▶ [Task details] Without copying the images, write out all the entries below verbatim.

(Saved entries)
******************************

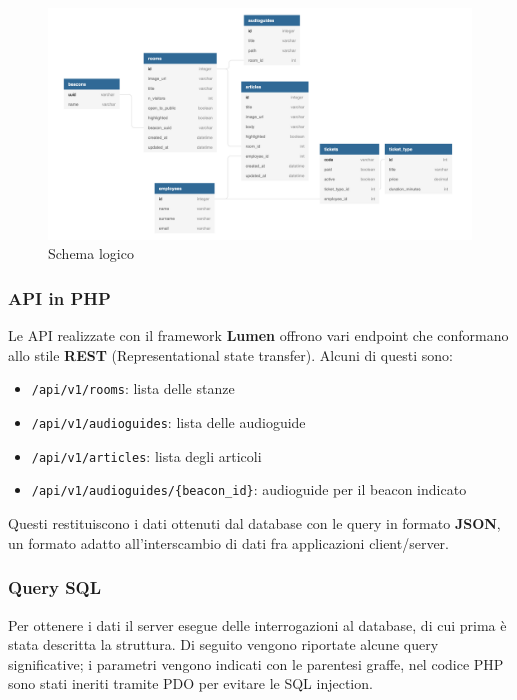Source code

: \documentclass[12pt]{article}
\begin{document}
\begin{center}
    \begin{figure}[htp]
        \centering
        \includegraphics[width=\textwidth]{diagrams/logic_scheme.png}
        \caption{Schema logico}
        \label{fig:logic_scheme}
    \end{figure}
\end{center}

\subsubsection{API in PHP}
Le API realizzate con il framework \textbf{Lumen} offrono vari endpoint che conformano allo stile \textbf{REST} (Representational state transfer). Alcuni di questi sono:
\begin{itemize}
    \item \verb+/api/v1/rooms+: lista delle stanze
    \item \verb+/api/v1/audioguides+: lista delle audioguide
    \item \verb+/api/v1/articles+: lista degli articoli
    \item \verb+/api/v1/audioguides/{beacon_id}+: audioguide per il beacon indicato
\end{itemize}
Questi restituiscono i dati ottenuti dal database con le query in formato \textbf{JSON}, un formato adatto all'interscambio di dati fra applicazioni client/server.
\subsubsection{Query SQL}
Per ottenere i dati il server esegue delle interrogazioni al database, di cui prima è stata descritta la struttura. Di seguito vengono riportate alcune query significative; i parametri vengono indicati con le parentesi graffe, nel codice PHP sono stati ineriti tramite PDO per evitare le SQL injection.\\\\
\end{document}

******************************

▶ [Answer section]
Source code

: \documentclass[12pt]{article}
\begin{document}
\begin{center}
    \begin{figure}[htp]
        \centering
        \includegraphics[width=\textwidth]{diagrams/logic_scheme.png}
        \caption{Schema logico}
        \label{fig:logic_scheme}
    \end{figure}
\end{center}

\subsubsection{API in PHP}
Le API realizzate con il framework \textbf{Lumen} offrono vari endpoint che conformano allo stile \textbf{REST} (Representational state transfer). Alcuni di questi sono:
\begin{itemize}
    \item \verb+/api/v1/rooms+: lista delle stanze
    \item \verb+/api/v1/audioguides+: lista delle audioguide
    \item \verb+/api/v1/articles+: lista degli articoli
    \item \verb+/api/v1/audioguides/{beacon_id}+: audioguide per il beacon indicato
\end{itemize}
Questi restituiscono i dati ottenuti dal database con le query in formato \textbf{JSON}, un formato adatto all'interscambio di dati fra applicazioni client/server.
\subsubsection{Query SQL}
Per ottenere i dati il server esegue delle interrogazioni al database, di cui prima è stata descritta la struttura. Di seguito vengono riportate alcune query significative; i parametri vengono indicati con le parentesi graffe, nel codice PHP sono stati ineriti tramite PDO per evitare le SQL injection.\\\\
\end{document}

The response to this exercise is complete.